Braille writers -- one old, one new -- on display at the Library of Michigan.
Credit Mark Bashore, WKAR

Anne Sullivan, renowned teacher to Helen Keller, described her as “a child in a strange country.”

A new Library of Michigan exhibit of the same name explores the innovative tools and techniques that enabled Helen Keller to learn, not just how to communicate, but later about subjects including science, math and geography. 

Current State host Mark Bashore visited the exhibit with Mike Hudson, Director of the Museum of the American Printing House for the Blind. Hudson says education hasn’t always been accessible to people who were blind.  

“Now, we’re glutted with information,” he says. “Before 1786, if you were blind or visually impaired there was really no way for you to read a book.”

“So all of the incredible things in a library – you had no access to.”

A Frenchman named Valentin Hauy sought to change this in the late 18th century.

“He’s the one who came up with the idea of embossing the letters onto the page,” says Hudson.

“That way he could then teach the students to trace the letters with their fingers, and eventually learn how to read.”

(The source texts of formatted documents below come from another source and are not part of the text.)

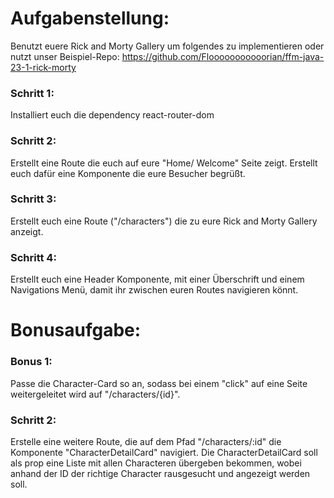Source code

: # Aufgabenstellung:
Benutzt euere Rick and Morty Gallery um folgendes zu implementieren oder nutzt unser Beispiel-Repo:
https://github.com/Flooooooooooorian/ffm-java-23-1-rick-morty


### Schritt 1:
Installiert euch die dependency react-router-dom


### Schritt 2:
Erstellt eine Route die euch auf eure "Home/ Welcome" Seite zeigt.
Erstellt euch dafür eine Komponente die eure Besucher begrüßt.


### Schritt 3:
Erstellt euch eine Route ("/characters") die zu eure Rick and Morty Gallery anzeigt.


### Schritt 4:
Erstellt euch eine Header Komponente, mit einer Überschrift und einem Navigations Menü, damit ihr zwischen euren Routes navigieren könnt.



# Bonusaufgabe:

### Bonus 1:
Passe die Character-Card so an, sodass bei einem "click" auf eine Seite weitergeleitet wird auf "/characters/{id}".

### Schritt 2:
Erstelle eine weitere Route, die auf dem Pfad  "/characters/:id" die Komponente "CharacterDetailCard" navigiert. 
Die CharacterDetailCard soll als prop eine Liste mit allen Characteren übergeben bekommen, wobei anhand der ID 
der richtige Character rausgesucht und angezeigt werden soll.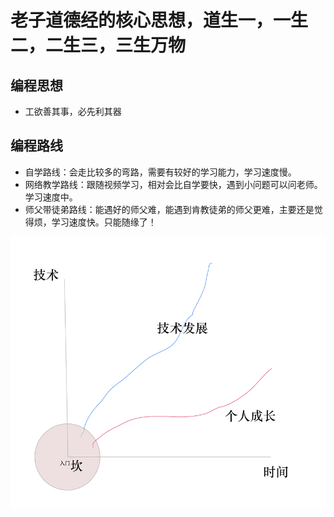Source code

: # 老子道德经的核心思想，道生一，一生二，二生三，三生万物

## 编程思想
* 工欲善其事，必先利其器


## 编程路线
* 自学路线：会走比较多的弯路，需要有较好的学习能力，学习速度慢。
* 网络教学路线：跟随视频学习，相对会比自学要快，遇到小问题可以问老师。学习速度中。
* 师父带徒弟路线：能遇好的师父难，能遇到肯教徒弟的师父更难，主要还是觉得烦，学习速度快。只能随缘了！


![image](/img/tech.png)

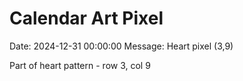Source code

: # Calendar Art Pixel

Date: 2024-12-31 00:00:00
Message: Heart pixel (3,9)

Part of heart pattern - row 3, col 9
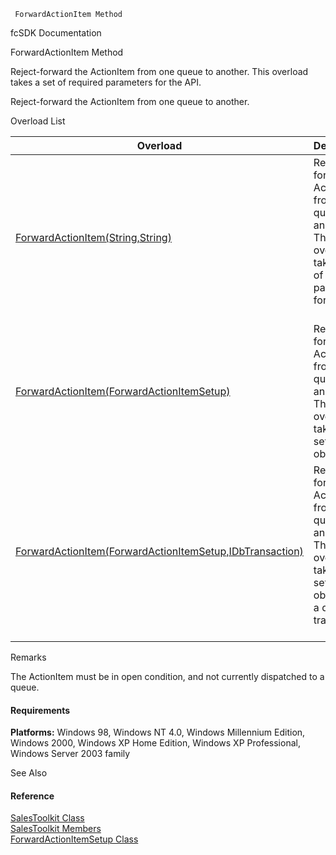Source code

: ﻿     ForwardActionItem Method                                                   

fcSDK Documentation

ForwardActionItem Method

Reject-forward the ActionItem from one queue to another. This overload takes a set of required parameters for the API.

Reject-forward the ActionItem from one queue to another.

Overload List

| Overload | Description |
| --- | --- |
| [ForwardActionItem(String,String)](FChoice.Toolkits.Clarify~FChoice.Toolkits.Clarify.Sales.SalesToolkit~ForwardActionItem(String,String).md) | Reject-forward the ActionItem from one queue to another. This overload takes a set of required parameters for the API.   |
| [ForwardActionItem(ForwardActionItemSetup)](FChoice.Toolkits.Clarify~FChoice.Toolkits.Clarify.Sales.SalesToolkit~ForwardActionItem(ForwardActionItemSetup).md) | Reject-forward the ActionItem from one queue to another. This overload takes a setup object.   |
| [ForwardActionItem(ForwardActionItemSetup,IDbTransaction)](FChoice.Toolkits.Clarify~FChoice.Toolkits.Clarify.Sales.SalesToolkit~ForwardActionItem(ForwardActionItemSetup,IDbTransaction).md) | Reject-forward the ActionItem from one queue to another. This overload takes a setup object and a database transaction.   |

Remarks

The ActionItem must be in open condition, and not currently dispatched to a queue.

#### Requirements

**Platforms:** Windows 98, Windows NT 4.0, Windows Millennium Edition, Windows 2000, Windows XP Home Edition, Windows XP Professional, Windows Server 2003 family

See Also

#### Reference

[SalesToolkit Class](FChoice.Toolkits.Clarify~FChoice.Toolkits.Clarify.Sales.SalesToolkit.md)  
[SalesToolkit Members](FChoice.Toolkits.Clarify~FChoice.Toolkits.Clarify.Sales.SalesToolkit_members.md)  
[ForwardActionItemSetup Class](FChoice.Toolkits.Clarify~FChoice.Toolkits.Clarify.Sales.ForwardActionItemSetup.md)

In 1786, Huay established the world’s first school for the blind. One of his students, Louis Braille, enrolled at the Institute of Blind Youth in 1818. He would go on to be one of the most influential figures in the visually impaired community.

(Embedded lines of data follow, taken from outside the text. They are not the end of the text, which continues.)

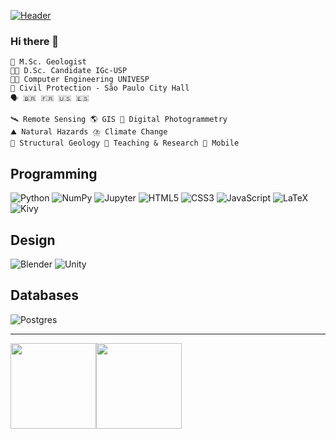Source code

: [![Header](https://raw.githubusercontent.com/cdviana/cdviana/master/landscape_banner.gif)](https://www.researchgate.net/profile/Camila-Viana-3)<!-- Inspired by github.com/adamalston/adamalston -->

### Hi there 👋

    📜 M.Sc. Geologist
    👩‍🎓 D.Sc. Candidate IGc-USP
    👩‍🎓 Computer Engineering UNIVESP 
    💼 Civil Protection - São Paulo City Hall
    🗣️ 🇧🇷 🇫🇷 🇺🇸 🇪🇸
      
    🛰️ Remote Sensing 🌎 GIS 📸 Digital Photogrammetry
    ⛰️ Natural Hazards ⛈️ Climate Change 
    🧭 Structural Geology 🔎 Teaching & Research 📱 Mobile


## Programming
<img alt="Python" src="https://img.shields.io/badge/python%20-%2314354C.svg?&style=for-the-badge&logo=python&logoColor=white"/> <img alt="NumPy" src="https://img.shields.io/badge/numpy%20-%23013243.svg?&style=for-the-badge&logo=numpy&logoColor=white" /> <img alt="Jupyter" src="https://img.shields.io/badge/Jupyter%20-%23F37626.svg?&style=for-the-badge&logo=Jupyter&logoColor=white" /> <img alt="HTML5" src="https://img.shields.io/badge/html5%20-%23E34F26.svg?&style=for-the-badge&logo=html5&logoColor=white"/> <img alt="CSS3" src="https://img.shields.io/badge/css3%20-%231572B6.svg?&style=for-the-badge&logo=css3&logoColor=white"/> <img alt="JavaScript" src="https://img.shields.io/badge/javascript%20-%23323330.svg?&style=for-the-badge&logo=javascript&logoColor=%23F7DF1E"/> <img alt="LaTeX" src="https://img.shields.io/badge/latex%20-%23008080.svg?&style=for-the-badge&logo=latex&logoColor=white"/> <img alt="Kivy" src="https://img.shields.io/badge/kivy%20-%23bebebe.svg?&style=for-the-badge&logo=kivy&logoColor=fff" alt="Badge Name"/>

## Design
<img alt="Blender" src="https://img.shields.io/badge/blender%20-%23F5792A.svg?&style=for-the-badge&logo=blender&logoColor=white"/> <img alt="Unity" src="https://img.shields.io/badge/unity%20-%23000000.svg?&style=for-the-badge&logo=unity&logoColor=white"/>

## Databases
<img alt="Postgres" src ="https://img.shields.io/badge/postgres-%23316192.svg?&style=for-the-badge&logo=postgresql&logoColor=white"/>

---

<img height="137px" src="https://github-readme-stats.vercel.app/api?username=cdviana&hide_title=true&hide_border=true&show_icons=true&include_all_commits=true&count_private=true&line_height=21&text_color=000&icon_color=000&bg_color=0,b3cde0,6497b1,005b96&theme=graywhite" /><!-- wi*quL3fcV --><img height="137px" src="https://github-readme-stats.vercel.app/api/top-langs/?username=cdviana&hide=html&hide_title=true&hide_border=true&layout=compact&langs_count=7&exclude_repo=comp426,Redventures-Movie-Quotes&text_color=fff&icon_color=fff&bg_color=0,005b96,03396c,011f4b&theme=graywhite" /></a>



<!--
**cdviana/cdviana** is a ✨ _special_ ✨ repository because its `README.md` (this file) appears on your GitHub profile.

Here are some ideas to get you started:

- 🔭 I’m currently working on ...
- 🌱 I’m currently learning ...
- 👯 I’m looking to collaborate on ...
- 🤔 I’m looking for help with ...
- 💬 Ask me about ...
- 📫 How to reach me: ...
- 😄 Pronouns: ...
- ⚡ Fun fact: ...
-->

“[Braille] met a soldier named Charles Barbier who had come up with this idea of writing with dots,” says Hudson.

Barbier needed a messaging system that would allow him to communicate secret military attacks at night – but Braille had bigger ideas in mind.

“Louis took that system and turned into a dot code that he used to read and write by using simple tools that you can put in your pocket,” says Hudson.

Further innovations helped the visually impaired with simple tasks that we may take for granted. One example is the relative difficulty of travel. A map of Africa with raised landmarks and braille markings is on display at the exhibit. This is called a relief map, according to Hudson.

“Think about the last time you pulled a road map out in the car or used a GPS – it’s a very visual topic,” says Hudson.

“It’s a great example of how you can take something in a very visual medium and turn it into something you can read by touch.”

The "Child in a Strange Country" exhibit will be on display at the Michigan Library and Historical Center from April 6 through May 22.